Ivan looked like he was half with them, half somewhere deep inside his own head. “No. I saw. The orcas weren’t slowing down, no matter how many bullets were coming down on them. With the way they were hurting themselves, I’m not sure they could have even noticed they were being shot.”
“You forget I saw it, too,” Rosario said. “Once they realized their babies were being killed, they pulled back.” She looked like she wanted to run over and rip Rafferty’s throat out with her teeth. Chet was feeling pretty much the same.
“I’m telling you, that wasn’t it. We won’t know if the bullets even killed them. I’ll bet most of them died from self-inflicted wounds. They could have been dead all along, but we couldn’t see them through the scrum. I don’t think we’re going to get any assistance to save a few for a field autopsy.” Ivan kicked at the rail. “It was something else. One second they were working in tandem to destroy the rig, the next,” he snapped his fingers, “they stop and swim away. No, it wasn’t Rafferty’s men. It was something else.”
Chet sighed. “That’s all well and good, but it means nothing if we can’t figure out what that something else was. And they damn well better help us save some of those bodies. Why else would we even be here?”

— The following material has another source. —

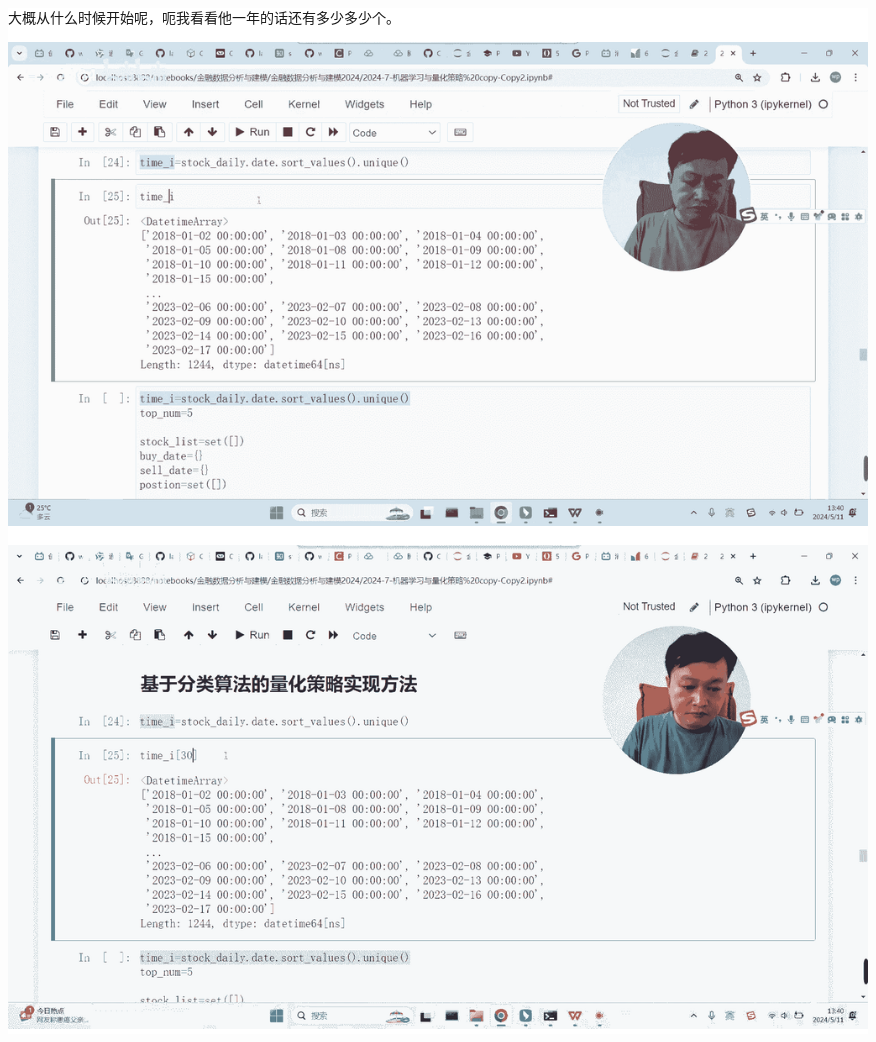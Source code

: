 大概从什么时候开始呢，呃我看看他一年的话还有多少多少个。

![](img/a2de46b8ab4cd5e6a4a779f31fa3f777_137.png)

![](img/a2de46b8ab4cd5e6a4a779f31fa3f777_138.png)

His anger and adrenaline were bleeding away fast, making way for bone crushing fatigue to come crawling back.
“No one’s going in that water,” Rosario said. “At least not until we know for sure the orcas are truly gone. I don’t want them to get hurt, but I can’t trust them either.”
Many of the bodies were already sinking, carried by the tide and out of sight. So much valuable data, lost.
Chet turned his back to the railing and s
ank down onto his ass, staring at the men around Rafferty. There were no cheers that they had saved the oil rig. Chet saw the horror on their faces once they stopped shooting, the baby orcas bleeding out and turning onto their sides, filling their lungs with water.
Could Ivan be right?
Chet didn’t watch the entire time, but he did see that the bullets weren’t slowing the orcas down one iota. It was as if a switch had been flipped. As a single unit, they stopped thrashing around, turning to join the pods clustered around the other supports as they headed out to sea.
What in heaven’s name could get several hundred orcas to do such a thing? Yes, they had a complex language, but each pod possessed its own dialect. To think that all these different pods speaking variations of the same language could communicate so quickly, so succinctly that not a single one missed the message to cease was unfathomable.
The rhythmic thrumming of a chopper approaching the platform got Chet’s attention. Rafferty’s huddle broke up, a few people walking with him to the helipad.
“Looks like the big cheese is here,” Ivan said.
“Maybe he’ll give us the resources to save at least one orca body,” Chet said, too tired to stand. Rosario stood next to him, arms folded across her chest.
“Just let him know that there are thousands of orcas in the Atlantic to his dozens of offshore oil rigs,” Ivan said. “I’m sure he’ll give us whatever we want.”
When the news broke about Portugal, Jamel was watching an old episode of All in the Family, fighting insomnia. After a lifetime of sleep issues, he wasn’t the least bit fazed by a sleepless night. That just meant more caffeine to get through the day. Until his first cup of coffee, he was happy to sit in his ratty chair, riding the wave of a semi-daze.
The station’s programming of seventies sitcoms in need of a remastering gave way to the early edition of the local news. The story about a horde of killer whales attacking an AOI oil rig along the southern coast of Portugal snapped Jamel to full attention. He pushed the blanket off, bending forward so he was closer to the TV, as if it made any difference.